TASK DIRECTIONS:
Every word of the data must be reproduced in your reply exactly.
---- RECORDS PROVIDED
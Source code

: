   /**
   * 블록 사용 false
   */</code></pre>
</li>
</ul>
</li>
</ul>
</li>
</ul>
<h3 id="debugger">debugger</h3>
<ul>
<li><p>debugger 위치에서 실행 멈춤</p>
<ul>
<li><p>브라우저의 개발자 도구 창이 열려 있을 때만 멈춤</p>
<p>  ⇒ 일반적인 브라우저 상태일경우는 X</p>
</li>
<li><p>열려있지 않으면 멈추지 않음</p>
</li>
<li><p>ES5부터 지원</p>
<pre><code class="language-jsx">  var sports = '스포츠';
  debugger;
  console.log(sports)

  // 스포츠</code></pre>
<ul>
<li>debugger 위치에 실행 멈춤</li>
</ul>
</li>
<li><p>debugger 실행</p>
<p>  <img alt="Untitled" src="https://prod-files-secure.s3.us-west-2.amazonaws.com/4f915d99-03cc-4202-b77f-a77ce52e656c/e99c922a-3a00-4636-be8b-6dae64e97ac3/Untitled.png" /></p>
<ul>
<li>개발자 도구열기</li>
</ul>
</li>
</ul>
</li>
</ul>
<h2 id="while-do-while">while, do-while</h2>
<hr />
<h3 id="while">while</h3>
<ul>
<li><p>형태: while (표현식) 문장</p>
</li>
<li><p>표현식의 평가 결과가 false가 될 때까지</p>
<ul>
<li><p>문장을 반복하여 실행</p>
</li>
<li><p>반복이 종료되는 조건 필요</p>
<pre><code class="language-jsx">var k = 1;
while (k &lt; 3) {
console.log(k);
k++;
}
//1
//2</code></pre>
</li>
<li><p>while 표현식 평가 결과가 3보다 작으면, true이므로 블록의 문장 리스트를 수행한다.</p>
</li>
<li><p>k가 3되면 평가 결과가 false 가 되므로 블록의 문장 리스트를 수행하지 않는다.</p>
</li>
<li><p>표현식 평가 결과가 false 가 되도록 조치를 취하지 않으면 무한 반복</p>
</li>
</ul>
--------
EXERCISE ANSWER:
Source code

:   /**
   * 블록 사용 false
   */</code></pre>
</li>
</ul>
</li>
</ul>
</li>
</ul>
<h3 id="debugger">debugger</h3>
<ul>
<li><p>debugger 위치에서 실행 멈춤</p>
<ul>
<li><p>브라우저의 개발자 도구 창이 열려 있을 때만 멈춤</p>
<p>  ⇒ 일반적인 브라우저 상태일경우는 X</p>
</li>
<li><p>열려있지 않으면 멈추지 않음</p>
</li>
<li><p>ES5부터 지원</p>
<pre><code class="language-jsx">  var sports = '스포츠';
  debugger;
  console.log(sports)

  // 스포츠</code></pre>
<ul>
<li>debugger 위치에 실행 멈춤</li>
</ul>
</li>
<li><p>debugger 실행</p>
<p>  <img alt="Untitled" src="https://prod-files-secure.s3.us-west-2.amazonaws.com/4f915d99-03cc-4202-b77f-a77ce52e656c/e99c922a-3a00-4636-be8b-6dae64e97ac3/Untitled.png" /></p>
<ul>
<li>개발자 도구열기</li>
</ul>
</li>
</ul>
</li>
</ul>
<h2 id="while-do-while">while, do-while</h2>
<hr />
<h3 id="while">while</h3>
<ul>
<li><p>형태: while (표현식) 문장</p>
</li>
<li><p>표현식의 평가 결과가 false가 될 때까지</p>
<ul>
<li><p>문장을 반복하여 실행</p>
</li>
<li><p>반복이 종료되는 조건 필요</p>
<pre><code class="language-jsx">var k = 1;
while (k &lt; 3) {
console.log(k);
k++;
}
//1
//2</code></pre>
</li>
<li><p>while 표현식 평가 결과가 3보다 작으면, true이므로 블록의 문장 리스트를 수행한다.</p>
</li>
<li><p>k가 3되면 평가 결과가 false 가 되므로 블록의 문장 리스트를 수행하지 않는다.</p>
</li>
<li><p>표현식 평가 결과가 false 가 되도록 조치를 취하지 않으면 무한 반복</p>
</li>
</ul>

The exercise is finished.